Parmi ceux qui ont annoncé leur démission on retrouve notamment Evgueni Perline, animateur de la chaîne Belarus-1, qui a confirmé cette décision sur sa page Facebook: «Qu’est-ce qui est arrivé à ma Biélorussie ? Je travaille à la télé en direct depuis 2009. [...] J’ai décidé que mon émission d’aujourd’hui sur Belarus-1 était la dernière. Personne n’a influé sur cette décision, je l’ai prise moi-même.»
L'agence biélorusse ATN a également perdu son correspondant et présentateur Sergueï Kozlovitch qui a confirmé l'information avec regret. «C’était mon rêve d’enfance, auquel j’ai consacré 10 ans. Depuis le montage vidéo à [la chaîne] ONT jusqu’à mes émissions en direct à la chaîne Belarus-1. Je prendrai toujours du plaisir à travailler à l’antenne, mais c’est la dernière fois que j’étais présent sur ATN. C’est une décision personnelle,» a-t-il écrit sur sa page Instagram.

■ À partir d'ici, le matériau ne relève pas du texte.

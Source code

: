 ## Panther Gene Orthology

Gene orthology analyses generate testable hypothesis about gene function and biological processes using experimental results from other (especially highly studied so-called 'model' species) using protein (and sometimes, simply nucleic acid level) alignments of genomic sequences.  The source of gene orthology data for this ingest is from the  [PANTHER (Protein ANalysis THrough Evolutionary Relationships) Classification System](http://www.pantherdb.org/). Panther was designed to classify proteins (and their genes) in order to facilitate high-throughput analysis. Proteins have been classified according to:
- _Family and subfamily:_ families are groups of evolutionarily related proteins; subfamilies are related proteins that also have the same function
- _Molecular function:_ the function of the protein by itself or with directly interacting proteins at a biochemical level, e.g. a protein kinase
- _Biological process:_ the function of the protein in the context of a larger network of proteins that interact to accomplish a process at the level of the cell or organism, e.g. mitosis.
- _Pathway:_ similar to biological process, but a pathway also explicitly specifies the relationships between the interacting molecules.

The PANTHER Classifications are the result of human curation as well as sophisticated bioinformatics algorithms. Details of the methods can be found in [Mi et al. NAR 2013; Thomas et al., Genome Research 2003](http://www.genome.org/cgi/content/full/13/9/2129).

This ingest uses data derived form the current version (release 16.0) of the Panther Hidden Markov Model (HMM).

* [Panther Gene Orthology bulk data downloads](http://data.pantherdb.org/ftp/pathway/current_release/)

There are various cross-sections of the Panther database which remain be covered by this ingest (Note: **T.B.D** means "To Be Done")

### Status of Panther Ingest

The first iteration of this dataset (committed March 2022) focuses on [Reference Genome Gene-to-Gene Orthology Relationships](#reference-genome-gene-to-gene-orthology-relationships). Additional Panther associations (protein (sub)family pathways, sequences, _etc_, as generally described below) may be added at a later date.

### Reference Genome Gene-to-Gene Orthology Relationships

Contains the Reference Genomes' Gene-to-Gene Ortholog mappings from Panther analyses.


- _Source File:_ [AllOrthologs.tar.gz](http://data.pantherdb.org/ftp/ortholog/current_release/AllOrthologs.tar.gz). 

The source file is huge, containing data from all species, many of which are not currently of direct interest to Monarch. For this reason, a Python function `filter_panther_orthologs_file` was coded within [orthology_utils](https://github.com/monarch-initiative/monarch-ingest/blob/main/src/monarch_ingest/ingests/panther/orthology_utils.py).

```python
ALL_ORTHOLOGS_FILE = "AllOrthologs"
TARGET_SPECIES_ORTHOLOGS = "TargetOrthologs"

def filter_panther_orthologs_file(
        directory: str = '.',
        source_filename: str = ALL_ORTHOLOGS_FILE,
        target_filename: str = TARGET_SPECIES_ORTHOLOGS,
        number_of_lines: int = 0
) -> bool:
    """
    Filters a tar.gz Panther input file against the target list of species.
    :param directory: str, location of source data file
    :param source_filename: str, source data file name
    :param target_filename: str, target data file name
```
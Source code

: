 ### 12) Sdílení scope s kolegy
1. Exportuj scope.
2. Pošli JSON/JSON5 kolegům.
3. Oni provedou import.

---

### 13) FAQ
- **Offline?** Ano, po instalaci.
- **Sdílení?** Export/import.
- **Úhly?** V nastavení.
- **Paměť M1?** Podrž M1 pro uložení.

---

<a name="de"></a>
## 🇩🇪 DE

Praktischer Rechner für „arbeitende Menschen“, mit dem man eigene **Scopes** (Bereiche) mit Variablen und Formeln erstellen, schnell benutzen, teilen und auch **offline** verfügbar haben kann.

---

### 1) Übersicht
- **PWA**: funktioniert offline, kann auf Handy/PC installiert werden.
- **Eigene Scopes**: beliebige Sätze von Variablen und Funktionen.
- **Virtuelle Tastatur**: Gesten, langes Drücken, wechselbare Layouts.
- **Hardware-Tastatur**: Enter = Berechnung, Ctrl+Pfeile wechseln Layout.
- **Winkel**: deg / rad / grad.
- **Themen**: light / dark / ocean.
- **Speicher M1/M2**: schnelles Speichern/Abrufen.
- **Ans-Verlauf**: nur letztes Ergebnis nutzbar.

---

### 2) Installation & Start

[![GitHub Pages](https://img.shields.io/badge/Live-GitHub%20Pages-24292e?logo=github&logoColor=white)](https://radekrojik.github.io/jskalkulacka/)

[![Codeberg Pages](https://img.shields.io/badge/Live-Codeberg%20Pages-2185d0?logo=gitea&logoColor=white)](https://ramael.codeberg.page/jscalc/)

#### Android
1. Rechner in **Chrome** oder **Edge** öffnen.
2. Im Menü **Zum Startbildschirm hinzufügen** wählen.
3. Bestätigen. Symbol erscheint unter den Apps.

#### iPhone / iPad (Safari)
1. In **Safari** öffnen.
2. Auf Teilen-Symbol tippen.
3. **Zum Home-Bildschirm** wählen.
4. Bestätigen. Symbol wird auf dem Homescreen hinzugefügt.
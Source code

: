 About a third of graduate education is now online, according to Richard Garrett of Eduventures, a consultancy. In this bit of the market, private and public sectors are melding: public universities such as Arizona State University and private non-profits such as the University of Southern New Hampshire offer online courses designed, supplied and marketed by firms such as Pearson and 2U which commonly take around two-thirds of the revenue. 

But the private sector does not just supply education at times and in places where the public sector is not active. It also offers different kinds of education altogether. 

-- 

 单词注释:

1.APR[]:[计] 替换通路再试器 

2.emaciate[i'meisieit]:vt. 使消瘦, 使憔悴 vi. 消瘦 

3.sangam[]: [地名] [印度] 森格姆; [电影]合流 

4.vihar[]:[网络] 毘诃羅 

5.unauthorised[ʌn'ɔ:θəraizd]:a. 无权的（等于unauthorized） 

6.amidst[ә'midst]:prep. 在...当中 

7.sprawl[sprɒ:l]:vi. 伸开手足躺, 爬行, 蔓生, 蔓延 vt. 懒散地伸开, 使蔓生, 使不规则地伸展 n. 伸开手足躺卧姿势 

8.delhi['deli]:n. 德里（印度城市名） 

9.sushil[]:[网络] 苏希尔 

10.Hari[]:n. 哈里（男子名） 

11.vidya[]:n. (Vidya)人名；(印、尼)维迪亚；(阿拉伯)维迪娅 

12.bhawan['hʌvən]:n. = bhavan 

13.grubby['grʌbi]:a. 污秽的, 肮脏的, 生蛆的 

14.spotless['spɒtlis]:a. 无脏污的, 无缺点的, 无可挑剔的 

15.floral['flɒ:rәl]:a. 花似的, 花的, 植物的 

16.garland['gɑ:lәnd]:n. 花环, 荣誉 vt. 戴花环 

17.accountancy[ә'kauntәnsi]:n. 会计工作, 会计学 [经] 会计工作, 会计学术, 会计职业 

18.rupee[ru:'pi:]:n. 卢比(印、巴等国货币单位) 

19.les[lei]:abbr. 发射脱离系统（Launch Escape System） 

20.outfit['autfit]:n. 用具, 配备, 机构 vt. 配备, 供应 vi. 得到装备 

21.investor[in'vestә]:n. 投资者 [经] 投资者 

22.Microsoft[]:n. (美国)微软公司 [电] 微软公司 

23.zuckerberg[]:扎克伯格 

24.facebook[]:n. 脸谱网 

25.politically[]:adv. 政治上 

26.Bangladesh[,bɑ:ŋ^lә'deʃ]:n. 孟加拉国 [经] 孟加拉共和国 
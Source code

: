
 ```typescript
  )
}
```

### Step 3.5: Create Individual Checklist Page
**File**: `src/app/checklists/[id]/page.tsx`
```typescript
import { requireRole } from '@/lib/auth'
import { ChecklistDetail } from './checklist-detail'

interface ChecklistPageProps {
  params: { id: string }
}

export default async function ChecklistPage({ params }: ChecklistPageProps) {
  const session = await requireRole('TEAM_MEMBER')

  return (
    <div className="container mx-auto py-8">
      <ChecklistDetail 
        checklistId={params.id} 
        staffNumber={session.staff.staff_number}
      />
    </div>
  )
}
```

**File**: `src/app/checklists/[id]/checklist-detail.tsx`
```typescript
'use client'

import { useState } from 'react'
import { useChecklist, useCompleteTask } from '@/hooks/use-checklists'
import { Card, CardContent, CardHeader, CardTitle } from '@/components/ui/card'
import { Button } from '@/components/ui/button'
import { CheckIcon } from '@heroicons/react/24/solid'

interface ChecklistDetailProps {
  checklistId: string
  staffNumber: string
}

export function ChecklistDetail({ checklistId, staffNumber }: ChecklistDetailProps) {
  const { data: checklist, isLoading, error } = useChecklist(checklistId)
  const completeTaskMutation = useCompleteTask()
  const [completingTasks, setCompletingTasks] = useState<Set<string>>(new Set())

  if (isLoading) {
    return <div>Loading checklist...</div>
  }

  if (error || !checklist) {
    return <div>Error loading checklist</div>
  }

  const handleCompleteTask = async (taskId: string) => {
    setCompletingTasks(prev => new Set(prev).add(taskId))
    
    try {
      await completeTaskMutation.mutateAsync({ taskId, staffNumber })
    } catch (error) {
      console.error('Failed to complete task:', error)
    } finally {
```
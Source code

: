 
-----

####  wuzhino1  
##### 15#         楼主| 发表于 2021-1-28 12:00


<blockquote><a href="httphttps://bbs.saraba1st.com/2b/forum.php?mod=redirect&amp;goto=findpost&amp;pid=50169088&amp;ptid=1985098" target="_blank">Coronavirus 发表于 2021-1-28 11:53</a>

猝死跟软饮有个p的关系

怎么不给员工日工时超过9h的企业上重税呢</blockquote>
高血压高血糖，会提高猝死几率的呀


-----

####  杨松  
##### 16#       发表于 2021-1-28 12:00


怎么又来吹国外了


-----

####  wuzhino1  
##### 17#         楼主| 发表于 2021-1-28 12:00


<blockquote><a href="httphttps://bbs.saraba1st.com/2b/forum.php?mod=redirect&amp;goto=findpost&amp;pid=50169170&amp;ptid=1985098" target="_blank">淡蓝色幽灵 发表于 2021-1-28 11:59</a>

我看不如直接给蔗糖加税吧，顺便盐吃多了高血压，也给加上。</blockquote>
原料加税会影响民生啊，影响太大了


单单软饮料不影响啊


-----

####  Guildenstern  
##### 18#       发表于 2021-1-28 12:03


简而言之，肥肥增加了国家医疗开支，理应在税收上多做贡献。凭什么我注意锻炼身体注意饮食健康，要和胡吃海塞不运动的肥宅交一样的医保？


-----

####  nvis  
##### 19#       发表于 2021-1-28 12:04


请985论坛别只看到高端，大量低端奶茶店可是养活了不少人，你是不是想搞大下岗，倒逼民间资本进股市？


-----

Puis, le 12 août, Vladimir Bourko, présentateur de l’émission militaire Arsenal, a à son tour annoncé sa démission de la chaîne Belarus-1 suite aux confrontations violentes entre forces de l'ordre et manifestants. «Je ne suis plus présentateur de ce projet télévisé [Arsenal], je suis parti de moi-même [...] Pendant cinq ans j’ai incarné implicitement l’image médiatique du ministère biélorusse de la Défense [...] Jamais, même dans un cauchemar, je n'aurais pu imaginer que les soldats et le matériel que je présentais pouvaient être employés contre le peuple,» a-t-il raconté sur son compte Instagram.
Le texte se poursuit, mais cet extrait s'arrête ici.